Le temps continua sa course ainsi un moment. Puis vint Marbrume. Je devais avoir plus d'une dizaine d'années. Pour une fois, nous ne rentrâmes pas dans la ville. Nous attendîmes à l'extérieur, sage et droit jusqu'à ce que le bois des portes centrales craqua et qu'un chariot avança envers notre direction.
Je me souviens avoir été ébloui par la lumière qu'il dégageait lors de notre première rencontre. Pas vraiment par la beauté de son âme, plus par le reflet de la peau nue sur son crâne. Mon père s'approcha de lui.
"Bonjour Papa."

Nous passâmes la nuit dans la ferme de mes grand-parents, logé dans le foin de l'étable parmi les chevaux et les mouches. Mon père dormait sur la paillasse près de l'entrée, à regarder le ciel étoilé.
Le lendemain, il n'était plus là. Je ne me souviens pas l'avoir revu depuis.
Je devais avoir grandi trop vite.

II) Utile.
J'ai pleuré ce jour-là, jusque ce qu'à ce que mes yeux brûlent et que mes larmes deviennent acide sur mes joues.
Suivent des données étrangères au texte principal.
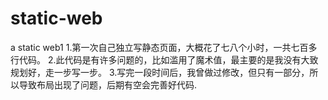 # static-web
a static web1
  1.第一次自己独立写静态页面，大概花了七八个小时，一共七百多行代码。
  2.此代码是有许多问题的，比如滥用了魔术值，最主要的是我没有大致规划好，走一步写一步。
  3.写完一段时间后，我曾做过修改，但只有一部分，所以导致布局出现了问题，后期有空会完善好代码.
Mais cela ne le ramena pas. Mon grand-père resta muet à mes complaintes, comme gardien d'un honteux secret, et un moment même décidai-je de quitter l'endroit, déterminé à le retrouver. Je me ravisa bien vite lorsque la faim vint me creuser les tripes.
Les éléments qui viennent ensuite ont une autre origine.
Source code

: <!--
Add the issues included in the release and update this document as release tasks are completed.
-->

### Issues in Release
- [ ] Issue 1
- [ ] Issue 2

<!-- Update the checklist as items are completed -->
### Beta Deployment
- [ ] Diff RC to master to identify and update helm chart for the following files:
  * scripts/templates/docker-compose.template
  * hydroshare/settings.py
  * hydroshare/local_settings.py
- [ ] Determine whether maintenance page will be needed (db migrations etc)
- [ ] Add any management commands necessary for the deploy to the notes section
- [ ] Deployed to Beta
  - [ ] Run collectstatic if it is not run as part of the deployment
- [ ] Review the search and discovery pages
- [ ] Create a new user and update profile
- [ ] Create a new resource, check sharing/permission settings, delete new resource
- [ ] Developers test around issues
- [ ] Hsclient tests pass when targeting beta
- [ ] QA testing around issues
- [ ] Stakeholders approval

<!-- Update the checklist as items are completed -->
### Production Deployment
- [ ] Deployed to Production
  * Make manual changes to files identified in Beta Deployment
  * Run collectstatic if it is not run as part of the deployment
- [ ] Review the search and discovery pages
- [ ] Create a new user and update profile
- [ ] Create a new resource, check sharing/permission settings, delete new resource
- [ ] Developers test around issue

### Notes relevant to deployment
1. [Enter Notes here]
A mon retour, mon grand père m’accueillit d'un grognement et me donna une miche de pain à grignoter. Ce fut bien la dernière chose qu'il accepta de me donner, le reste, il m'apprit à le gagner. Ceux qui n'avaient pas travaillés n'avaient pas le droit de manger, et que je sois son petit fils ne changea rien à la règle. Alors je l'écoutais et j'obéissais. Je passa ainsi le reste de mon enfance dans les champs, mais jamais l'idée vint de me désister. Il pouvait se montrer bon si la journée avait été fructueuse et alors la grand-mère me confectionnait quelques gâteaux dont elle connaissait la recette, quant à lui, il me proposait une rasade des liqueurs qui fermentaient dans la cave, à ma plus grande angoisse. Mais les jours où je refusai de mettre la main à la pâte, je n'avais guère plus de valeur qu'un caillou sur les bords d'un sentier. Ces jours-là, un creux emplissait ma poitrine et je craignais, qu'eux aussi en viennent à me laisser.
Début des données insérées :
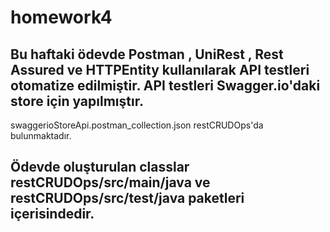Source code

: # homework4

## Bu haftaki ödevde Postman , UniRest , Rest Assured ve HTTPEntity kullanılarak API testleri otomatize edilmiştir. API testleri Swagger.io'daki store için yapılmıştır.
swaggerioStoreApi.postman_collection.json restCRUDOps'da bulunmaktadır.

## Ödevde oluşturulan classlar restCRUDOps/src/main/java ve restCRUDOps/src/test/java paketleri içerisindedir.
Ce qui arriva cinq ans plus tard. La vieillesse les emporta. Au début, mon grand-père puis quelques jours après ma grand-mère. Je pense que ce moment marqua l'une des pires périodes de ma vie. Les larmes coulèrent mais plus pour la même raison. Je connaissais le choc de la perte d'un proche, je m'étais même étrangement habitué à cette douleur depuis la disparition de mon père. Non, cette fois-ci les larmes coulaient parce que j'étais seul. Égoïste, une seule question habitait mon cœur. Et maintenant?
Plus personne pour m'apprendre et m'aider à labourer les champs, guérir les plants, les bêtes ou saisir les récoltes. Mes mots sonnaient vides aux murs qui ne les rendaient jamais.
Affligé par ce silence, j'en vint même à m'adresser aux Dieux. A prier Serus. A maudire Serus.
Les premières récoltes furent pitoyables, à peine suffisantes pour m'accorder un bout de pain tous les deux jours. Pourtant je tins bon. Je ne sais pas si c'est par envie de faire prospérer la ferme de mes ancêtres ou bien l'habitude qui déplaçait mes membres.
Mais je tins bon.

Je souffle un instant. Je reprends la bêche et continue de creuser la terre. Trop sèche, celle-ci résiste au mordant du fer. Alors je m'appuie sur le manche, de tout mon poids, de toute ma force. Je tape du talon le fer. Enfin le sol cède, se crevasse et s'ouvre au ciel. Aujourd'hui, je gagne.

Je me souviens avoir rencontré Céline à ce moment-là, lorsque ma carrure se muait en celle d'un homme. L'automne pointait le bout de son nez avec un torrent de feuilles colorées ruisselant entre les échoppes du marché de Marbrumes. Je tenta même de l'aborder. Mes premiers mots furent avalés, mes seconds étouffés. Pourtant elle souriait. Nous continuâmes à nous voir par la suite, au début de simples échanges, puis de longues rencontres. Elle m'apprenait les mots, je lui apprenais les gestes. Je me rappelle de notre premier baiser, court, un peu mouillé.
Elle n'était pas vraiment une beauté, un peu courtaude avec un visage carré, dont deux yeux sombres plantés au-dessus du nez. Et aussi une voix claire, profonde, dissipant le bruit de la ville. C'est peut-être grâce à elle que je parvins à briser le sceau sur mes lèvres. Je n'oubliais jamais ses mots. Et seul, quand je labourais les champs, je me mettais à parler.
Je voulais de nouveau les entendre sonner.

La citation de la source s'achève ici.